Ticino · Economia · Pubblicato il 18 septembre
Acrilammide in pane e biscotti: un campione non conforme nei controlli cantonali
La campagna di controllo del Laboratorio cantonale su 20 campioni in 13 attività riscontra un caso non conforme e sei valori elevati.

BELLINZONA - Il Laboratorio cantonale ha reso noti i risultati della campagna di controllo condotta nel mese di maggio 2026 sul tenore di acrilammide nei prodotti di panetteria artigianale presenti sul territorio ticinese. Gli ispettori hanno prelevato complessivamente 20 campioni all'interno di 13 attività produttive cantonali. Il controllo si è concentrato in particolare su 18 campioni di pane con crosta scura dovuta a cottura intensa e su 2 campioni di biscotteria fine, considerati maggiormente esposti al rischio di formazione del contaminante.
Le analisi di laboratorio, affidate al Laboratorio cantonale di Lucerna mediante tecnica di separazione e rilevamento LC-MS/MS, hanno evidenziato un singolo campione di pane non conforme ai valori indicativi definiti dall'Ordinanza del DFI sui tenori massimi di contaminanti (OCont). Per l'azienda interessata è scattata la contestazione ufficiale con la richiesta immediata di adozione di idonee misure correttive. Ulteriori 6 campioni di pane hanno mostrato tenori superiori ai valori di riferimento, ma l'incertezza legata alle misurazioni analitiche non ha consentito di stabilire una non conformità formale.
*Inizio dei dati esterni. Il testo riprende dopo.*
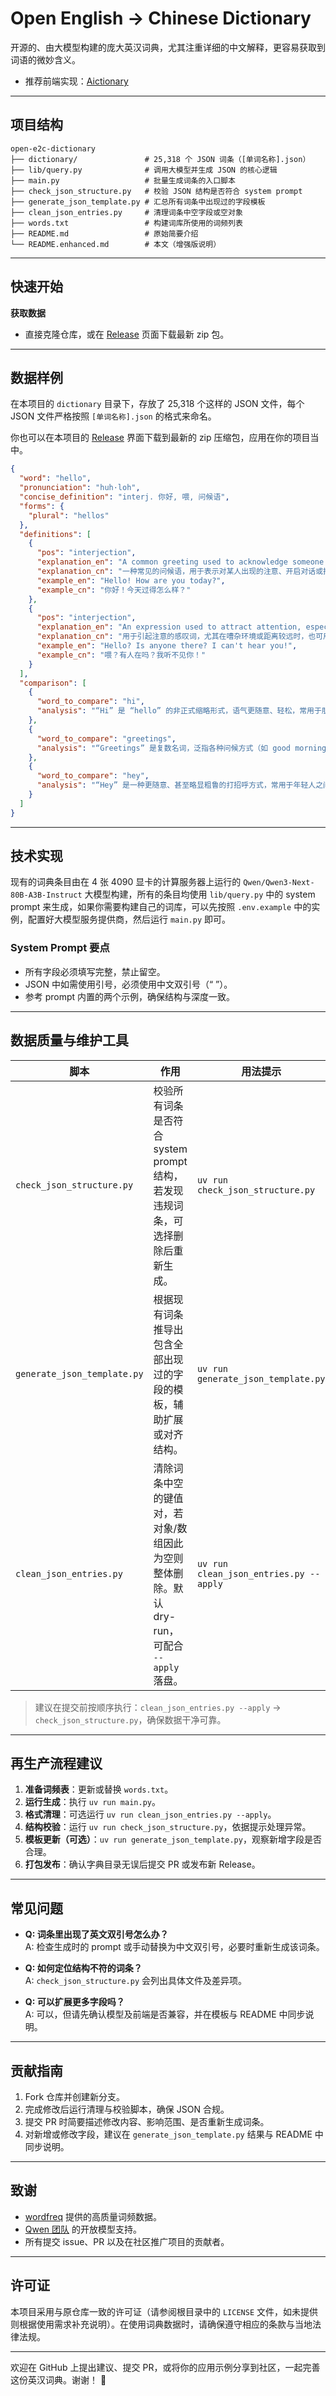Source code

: # Open English -> Chinese Dictionary

开源的、由大模型构建的庞大英汉词典，尤其注重详细的中文解释，更容易获取到词语的微妙含义。

- 推荐前端实现：[Aictionary](https://github.com/ahpxex/aictionary)

---

## 项目结构

```
open-e2c-dictionary
├── dictionary/               # 25,318 个 JSON 词条（[单词名称].json）
├── lib/query.py              # 调用大模型并生成 JSON 的核心逻辑
├── main.py                   # 批量生成词条的入口脚本
├── check_json_structure.py   # 校验 JSON 结构是否符合 system prompt
├── generate_json_template.py # 汇总所有词条中出现过的字段模板
├── clean_json_entries.py     # 清理词条中空字段或空对象
├── words.txt                 # 构建词库所使用的词频列表
├── README.md                 # 原始简要介绍
└── README.enhanced.md        # 本文（增强版说明）
```

---

## 快速开始

**获取数据**

- 直接克隆仓库，或在 [Release](https://github.com/ahpxex/open-e2c-dictionary/releases) 页面下载最新 zip 包。

---

## 数据样例

在本项目的 `dictionary` 目录下，存放了 25,318 个这样的 JSON 文件，每个 JSON 文件严格按照 `[单词名称].json` 的格式来命名。

你也可以在本项目的 [Release](https://github.com/ahpxex/open-e2c-dictionary/releases) 界面下载到最新的 zip 压缩包，应用在你的项目当中。

```json
{
  "word": "hello",
  "pronunciation": "huh·loh",
  "concise_definition": "interj. 你好, 喂, 问候语",
  "forms": {
    "plural": "hellos"
  },
  "definitions": [
    {
      "pos": "interjection",
      "explanation_en": "A common greeting used to acknowledge someone's presence, initiate a conversation, or answer a phone call.",
      "explanation_cn": "一种常见的问候语，用于表示对某人出现的注意、开启对话或接听电话。",
      "example_en": "Hello! How are you today?",
      "example_cn": "你好！今天过得怎么样？"
    },
    {
      "pos": "interjection",
      "explanation_en": "An expression used to attract attention, especially in noisy or distant situations, or to express surprise or skepticism.",
      "explanation_cn": "用于引起注意的感叹词，尤其在嘈杂环境或距离较远时，也可用于表达惊讶或怀疑。",
      "example_en": "Hello? Is anyone there? I can't hear you!",
      "example_cn": "喂？有人在吗？我听不见你！"
    }
  ],
  "comparison": [
    {
      "word_to_compare": "hi",
      "analysis": "“Hi” 是 “hello” 的非正式缩略形式，语气更随意、轻松，常用于朋友或熟人之间。而 “hello” 更中性，适用于正式与非正式场合，也更常用于电话问候。"
    },
    {
      "word_to_compare": "greetings",
      "analysis": "“Greetings” 是复数名词，泛指各种问候方式（如 good morning, how do you do），语气更正式或书面化，通常用于贺卡或官方信函。而 “hello” 是一个具体的、口语化的问候语，使用频率更高、更直接。"
    },
    {
      "word_to_compare": "hey",
      "analysis": "“Hey” 是一种更随意、甚至略显粗鲁的打招呼方式，常用于年轻人之间或非正式场合，有时带有打断或召唤的语气。相比之下， “hello” 更礼貌、中性，适用于更广泛的社交语境。"
    }
  ]
}
```

---

## 技术实现

现有的词典条目由在 4 张 4090 显卡的计算服务器上运行的 `Qwen/Qwen3-Next-80B-A3B-Instruct` 大模型构建，所有的条目均使用 `lib/query.py` 中的 system prompt 来生成，如果你需要构建自己的词库，可以先按照 `.env.example` 中的实例，配置好大模型服务提供商，然后运行 `main.py` 即可。

### System Prompt 要点

- 所有字段必须填写完整，禁止留空。
- JSON 中如需使用引号，必须使用中文双引号（“ ”）。
- 参考 prompt 内置的两个示例，确保结构与深度一致。

---

## 数据质量与维护工具

| 脚本                        | 作用                                                                                       | 用法提示                               |
| --------------------------- | ------------------------------------------------------------------------------------------ | -------------------------------------- |
| `check_json_structure.py`   | 校验所有词条是否符合 system prompt 结构，若发现违规词条，可选择删除后重新生成。            | `uv run check_json_structure.py`       |
| `generate_json_template.py` | 根据现有词条推导出包含全部出现过的字段的模板，辅助扩展或对齐结构。                         | `uv run generate_json_template.py`     |
| `clean_json_entries.py`     | 清除词条中空的键值对，若对象/数组因此为空则整体删除。默认 dry-run，可配合 `--apply` 落盘。 | `uv run clean_json_entries.py --apply` |

> 建议在提交前按顺序执行：`clean_json_entries.py --apply` → `check_json_structure.py`，确保数据干净可靠。

---

## 再生产流程建议

1. **准备词频表**：更新或替换 `words.txt`。
2. **运行生成**：执行 `uv run main.py`。
3. **格式清理**：可选运行 `uv run clean_json_entries.py --apply`。
4. **结构校验**：运行 `uv run check_json_structure.py`，依据提示处理异常。
5. **模板更新（可选）**：`uv run generate_json_template.py`，观察新增字段是否合理。
6. **打包发布**：确认字典目录无误后提交 PR 或发布新 Release。

---

## 常见问题

- **Q: 词条里出现了英文双引号怎么办？**  
  A: 检查生成时的 prompt 或手动替换为中文双引号，必要时重新生成该词条。

- **Q: 如何定位结构不符的词条？**  
  A: `check_json_structure.py` 会列出具体文件及差异项。

- **Q: 可以扩展更多字段吗？**  
  A: 可以，但请先确认模型及前端是否兼容，并在模板与 README 中同步说明。

---

## 贡献指南

1. Fork 仓库并创建新分支。
2. 完成修改后运行清理与校验脚本，确保 JSON 合规。
3. 提交 PR 时简要描述修改内容、影响范围、是否重新生成词条。
4. 对新增或修改字段，建议在 `generate_json_template.py` 结果与 README 中同步说明。

---

## 致谢

- [wordfreq](https://github.com/rspeer/wordfreq) 提供的高质量词频数据。
- [Qwen 团队](https://qwen.ai) 的开放模型支持。
- 所有提交 issue、PR 以及在社区推广项目的贡献者。

---

## 许可证

本项目采用与原仓库一致的许可证（请参阅根目录中的 `LICENSE` 文件，如未提供则根据使用需求补充说明）。在使用词典数据时，请确保遵守相应的条款与当地法律法规。

---

欢迎在 GitHub 上提出建议、提交 PR，或将你的应用示例分享到社区，一起完善这份英汉词典。谢谢！ 🎉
L'acrilammide è un contaminante di processo che si sviluppa spontaneamente durante la cottura ad alta temperatura (superiore a 120 °C) di alimenti ricchi di amido ed è classificata come probabilmente cancerogena per l'uomo. L'autorità cantonale precisa che i valori di riferimento servono a verificare l'applicazione delle buone prassi produttive e che il loro superamento non costituisce di per sé un pericolo immediato per la salute dei consumatori, ma impone ai fabbricanti l'obbligo di ridurre i livelli al minimo ragionevolmente ottenibile.
Per contenere la formazione di acrilammide nella panificazione, il Laboratorio cantonale richiama le aziende all'ottimizzazione dei processi produttivi. Tra gli interventi indicati figurano il prolungamento dei tempi di fermentazione dell'impasto, la regolazione dell'umidità della pasta e l'adozione di temperature di cottura più basse abbinate a tempi di permanenza in forno più lunghi.